_Task goal_
The listing below is to be written out word for word, minus its images.

━━━━━━━━━━━━━━━━━━━━━━━━━━━━━━

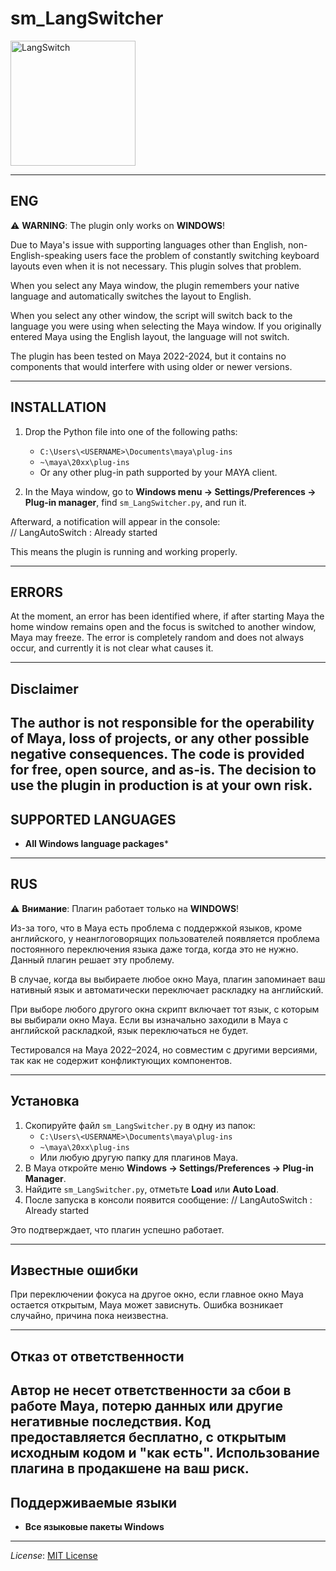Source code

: # sm_LangSwitcher

<img width="200" height="200" alt="LangSwitch" src="https://github.com/user-attachments/assets/0af24fcc-fead-4d58-8d3a-20834920487e" />

---

## ENG

⚠️ **WARNING**: The plugin only works on **WINDOWS**!

Due to Maya's issue with supporting languages other than English, non-English-speaking users face the problem of constantly switching keyboard layouts even when it is not necessary. This plugin solves that problem.

When you select any Maya window, the plugin remembers your native language and automatically switches the layout to English.

When you select any other window, the script will switch back to the language you were using when selecting the Maya window. If you originally entered Maya using the English layout, the language will not switch.

The plugin has been tested on Maya 2022-2024, but it contains no components that would interfere with using older or newer versions.

---

## INSTALLATION

1. Drop the Python file into one of the following paths:  
   - `C:\Users\<USERNAME>\Documents\maya\plug-ins`  
   - `~\maya\20xx\plug-ins`  
   - Or any other plug-in path supported by your MAYA client.

2. In the Maya window, go to **Windows menu → Settings/Preferences → Plug-in manager**, find `sm_LangSwitcher.py`, and run it.  

Afterward, a notification will appear in the console:  
// LangAutoSwitch : Already started


This means the plugin is running and working properly.

---

## ERRORS

At the moment, an error has been identified where, if after starting Maya the home window remains open and the focus is switched to another window, Maya may freeze. The error is completely random and does not always occur, and currently it is not clear what causes it.

---

## Disclaimer

The author is not responsible for the operability of Maya, loss of projects, or any other possible negative consequences. The code is provided for free, open source, and as-is. The decision to use the plugin in production is at your own risk.
---

## SUPPORTED LANGUAGES
 - **All Windows language packages***
---

## RUS

⚠️ **Внимание**: Плагин работает только на **WINDOWS**!

Из-за того, что в Maya есть проблема с поддержкой языков, кроме английского, у неанглоговорящих пользователей появляется проблема постоянного переключения языка даже тогда, когда это не нужно. Данный плагин решает эту проблему.

В случае, когда вы выбираете любое окно Maya, плагин запоминает ваш нативный язык и автоматически переключает раскладку на английский.

При выборе любого другого окна скрипт включает тот язык, с которым вы выбирали окно Maya. Если вы изначально заходили в Maya с английской раскладкой, язык переключаться не будет.

Тестировался на Maya 2022–2024, но совместим с другими версиями, так как не содержит конфликтующих компонентов.

---

## Установка

1. Скопируйте файл `sm_LangSwitcher.py` в одну из папок:
   - `C:\Users\<USERNAME>\Documents\maya\plug-ins`
   - `~\maya\20xx\plug-ins`
   - Или любую другую папку для плагинов Maya.
2. В Maya откройте меню **Windows → Settings/Preferences → Plug-in Manager**.
3. Найдите `sm_LangSwitcher.py`, отметьте **Load** или **Auto Load**.
4. После запуска в консоли появится сообщение:
// LangAutoSwitch : Already started

Это подтверждает, что плагин успешно работает.

---

## Известные ошибки

При переключении фокуса на другое окно, если главное окно Maya остается открытым, Maya может зависнуть. Ошибка возникает случайно, причина пока неизвестна.

---

## Отказ от ответственности

Автор не несет ответственности за сбои в работе Maya, потерю данных или другие негативные последствия. Код предоставляется бесплатно, с открытым исходным кодом и "как есть". Использование плагина в продакшене на ваш риск.
---

## Поддерживаемые языки
- **Все языковые пакеты Windows**
---

*License*: [MIT License](https://github.com/Spaceman582/sm_LangSwitcher/blob/main/LICENSE)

━━━━━━━━━━━━━━━━━━━━━━━━━━━━━━

_Answer space_
Source code

: # sm_LangSwitcher

<img width="200" height="200" alt="LangSwitch" src="https://github.com/user-attachments/assets/0af24fcc-fead-4d58-8d3a-20834920487e" />

---

## ENG

⚠️ **WARNING**: The plugin only works on **WINDOWS**!

Due to Maya's issue with supporting languages other than English, non-English-speaking users face the problem of constantly switching keyboard layouts even when it is not necessary. This plugin solves that problem.

When you select any Maya window, the plugin remembers your native language and automatically switches the layout to English.

When you select any other window, the script will switch back to the language you were using when selecting the Maya window. If you originally entered Maya using the English layout, the language will not switch.

The plugin has been tested on Maya 2022-2024, but it contains no components that would interfere with using older or newer versions.

---

## INSTALLATION

1. Drop the Python file into one of the following paths:  
   - `C:\Users\<USERNAME>\Documents\maya\plug-ins`  
   - `~\maya\20xx\plug-ins`  
   - Or any other plug-in path supported by your MAYA client.

2. In the Maya window, go to **Windows menu → Settings/Preferences → Plug-in manager**, find `sm_LangSwitcher.py`, and run it.  

Afterward, a notification will appear in the console:  
// LangAutoSwitch : Already started


This means the plugin is running and working properly.

---

## ERRORS

At the moment, an error has been identified where, if after starting Maya the home window remains open and the focus is switched to another window, Maya may freeze. The error is completely random and does not always occur, and currently it is not clear what causes it.

---

## Disclaimer

The author is not responsible for the operability of Maya, loss of projects, or any other possible negative consequences. The code is provided for free, open source, and as-is. The decision to use the plugin in production is at your own risk.
---

## SUPPORTED LANGUAGES
 - **All Windows language packages***
---

## RUS

⚠️ **Внимание**: Плагин работает только на **WINDOWS**!

Из-за того, что в Maya есть проблема с поддержкой языков, кроме английского, у неанглоговорящих пользователей появляется проблема постоянного переключения языка даже тогда, когда это не нужно. Данный плагин решает эту проблему.

В случае, когда вы выбираете любое окно Maya, плагин запоминает ваш нативный язык и автоматически переключает раскладку на английский.

При выборе любого другого окна скрипт включает тот язык, с которым вы выбирали окно Maya. Если вы изначально заходили в Maya с английской раскладкой, язык переключаться не будет.

Тестировался на Maya 2022–2024, но совместим с другими версиями, так как не содержит конфликтующих компонентов.

---

## Установка

1. Скопируйте файл `sm_LangSwitcher.py` в одну из папок:
   - `C:\Users\<USERNAME>\Documents\maya\plug-ins`
   - `~\maya\20xx\plug-ins`
   - Или любую другую папку для плагинов Maya.
2. В Maya откройте меню **Windows → Settings/Preferences → Plug-in Manager**.
3. Найдите `sm_LangSwitcher.py`, отметьте **Load** или **Auto Load**.
4. После запуска в консоли появится сообщение:
// LangAutoSwitch : Already started

Это подтверждает, что плагин успешно работает.

---

## Известные ошибки

При переключении фокуса на другое окно, если главное окно Maya остается открытым, Maya может зависнуть. Ошибка возникает случайно, причина пока неизвестна.

---

## Отказ от ответственности

Автор не несет ответственности за сбои в работе Maya, потерю данных или другие негативные последствия. Код предоставляется бесплатно, с открытым исходным кодом и "как есть". Использование плагина в продакшене на ваш риск.
---

## Поддерживаемые языки
- **Все языковые пакеты Windows**
---

*License*: [MIT License](https://github.com/Spaceman582/sm_LangSwitcher/blob/main/LICENSE)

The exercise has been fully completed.